• EXERCISE: The expected output is a copy of every line in the records with the string "Client".

• EXTRACTED INFORMATION:
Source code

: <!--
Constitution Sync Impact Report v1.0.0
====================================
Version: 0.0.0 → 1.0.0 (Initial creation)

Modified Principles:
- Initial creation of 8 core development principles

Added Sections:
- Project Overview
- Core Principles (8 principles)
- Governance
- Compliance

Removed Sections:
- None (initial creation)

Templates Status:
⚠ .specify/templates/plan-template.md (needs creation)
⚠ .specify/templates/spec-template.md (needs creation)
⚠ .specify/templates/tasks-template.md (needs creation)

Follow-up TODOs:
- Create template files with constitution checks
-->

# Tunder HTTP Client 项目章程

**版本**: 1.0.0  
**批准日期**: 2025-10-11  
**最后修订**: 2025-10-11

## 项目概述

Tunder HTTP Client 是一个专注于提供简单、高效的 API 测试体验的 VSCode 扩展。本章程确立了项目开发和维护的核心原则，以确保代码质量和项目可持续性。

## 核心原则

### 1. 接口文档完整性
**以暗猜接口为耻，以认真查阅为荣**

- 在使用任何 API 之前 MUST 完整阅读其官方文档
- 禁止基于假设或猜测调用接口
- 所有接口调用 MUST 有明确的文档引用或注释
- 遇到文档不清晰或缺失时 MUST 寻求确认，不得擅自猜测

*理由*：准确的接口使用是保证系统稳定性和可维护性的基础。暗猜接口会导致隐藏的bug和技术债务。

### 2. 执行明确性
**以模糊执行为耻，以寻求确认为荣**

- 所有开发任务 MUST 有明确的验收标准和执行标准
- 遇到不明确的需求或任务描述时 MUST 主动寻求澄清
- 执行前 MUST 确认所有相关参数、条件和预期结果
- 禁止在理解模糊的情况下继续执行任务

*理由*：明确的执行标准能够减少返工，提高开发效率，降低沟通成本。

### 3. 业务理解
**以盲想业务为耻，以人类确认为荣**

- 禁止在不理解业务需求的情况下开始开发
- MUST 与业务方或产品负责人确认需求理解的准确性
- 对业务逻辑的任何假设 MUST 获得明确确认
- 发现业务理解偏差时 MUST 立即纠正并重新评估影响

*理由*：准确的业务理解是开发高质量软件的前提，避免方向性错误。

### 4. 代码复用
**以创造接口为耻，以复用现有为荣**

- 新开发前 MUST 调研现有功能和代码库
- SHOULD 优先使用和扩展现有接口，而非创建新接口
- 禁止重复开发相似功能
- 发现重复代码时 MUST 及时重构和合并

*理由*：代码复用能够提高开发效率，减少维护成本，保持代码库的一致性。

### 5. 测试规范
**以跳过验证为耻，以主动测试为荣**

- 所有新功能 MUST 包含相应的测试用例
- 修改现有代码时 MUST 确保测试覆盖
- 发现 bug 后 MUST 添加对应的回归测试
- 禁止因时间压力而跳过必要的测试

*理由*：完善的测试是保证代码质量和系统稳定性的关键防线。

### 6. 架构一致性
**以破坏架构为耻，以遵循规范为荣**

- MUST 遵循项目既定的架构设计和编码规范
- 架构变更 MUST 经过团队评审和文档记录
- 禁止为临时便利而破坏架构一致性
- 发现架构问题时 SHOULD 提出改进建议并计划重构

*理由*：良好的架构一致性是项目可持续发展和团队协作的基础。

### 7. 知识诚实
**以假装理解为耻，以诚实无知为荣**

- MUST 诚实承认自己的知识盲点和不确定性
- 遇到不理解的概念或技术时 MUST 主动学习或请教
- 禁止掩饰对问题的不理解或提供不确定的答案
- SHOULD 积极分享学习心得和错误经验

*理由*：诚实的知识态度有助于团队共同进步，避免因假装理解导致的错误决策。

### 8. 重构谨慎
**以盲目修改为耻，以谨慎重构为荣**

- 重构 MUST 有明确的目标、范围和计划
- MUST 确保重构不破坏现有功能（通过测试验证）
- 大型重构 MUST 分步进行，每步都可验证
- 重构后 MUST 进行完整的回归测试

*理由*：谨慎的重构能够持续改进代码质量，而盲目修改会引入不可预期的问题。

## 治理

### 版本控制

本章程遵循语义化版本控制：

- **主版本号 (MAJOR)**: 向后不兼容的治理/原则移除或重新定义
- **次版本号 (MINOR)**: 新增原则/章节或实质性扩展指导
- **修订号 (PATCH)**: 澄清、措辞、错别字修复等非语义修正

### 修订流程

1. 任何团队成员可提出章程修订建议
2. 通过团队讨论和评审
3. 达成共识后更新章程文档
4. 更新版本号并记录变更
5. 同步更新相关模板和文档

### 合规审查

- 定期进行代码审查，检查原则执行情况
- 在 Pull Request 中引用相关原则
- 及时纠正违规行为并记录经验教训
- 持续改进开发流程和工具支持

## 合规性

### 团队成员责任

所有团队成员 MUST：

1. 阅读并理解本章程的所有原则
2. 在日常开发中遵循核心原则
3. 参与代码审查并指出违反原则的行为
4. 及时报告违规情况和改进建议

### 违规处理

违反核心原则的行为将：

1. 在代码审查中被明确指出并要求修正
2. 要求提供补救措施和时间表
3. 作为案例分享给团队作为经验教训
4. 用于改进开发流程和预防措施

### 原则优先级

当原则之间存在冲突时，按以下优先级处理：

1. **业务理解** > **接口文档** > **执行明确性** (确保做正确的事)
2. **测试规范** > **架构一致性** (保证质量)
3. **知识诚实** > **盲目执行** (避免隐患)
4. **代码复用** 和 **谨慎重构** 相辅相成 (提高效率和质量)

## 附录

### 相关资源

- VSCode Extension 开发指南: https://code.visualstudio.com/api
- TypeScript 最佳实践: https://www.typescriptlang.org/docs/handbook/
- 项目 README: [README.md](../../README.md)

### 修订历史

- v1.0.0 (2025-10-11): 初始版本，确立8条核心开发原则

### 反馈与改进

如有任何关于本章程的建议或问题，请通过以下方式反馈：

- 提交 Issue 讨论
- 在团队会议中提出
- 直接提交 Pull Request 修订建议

• REPLY:
# Tunder HTTP Client 项目章程
Tunder HTTP Client 是一个专注于提供简单、高效的 API 测试体验的 VSCode 扩展。本章程确立了项目开发和维护的核心原则，以确保代码质量和项目可持续性。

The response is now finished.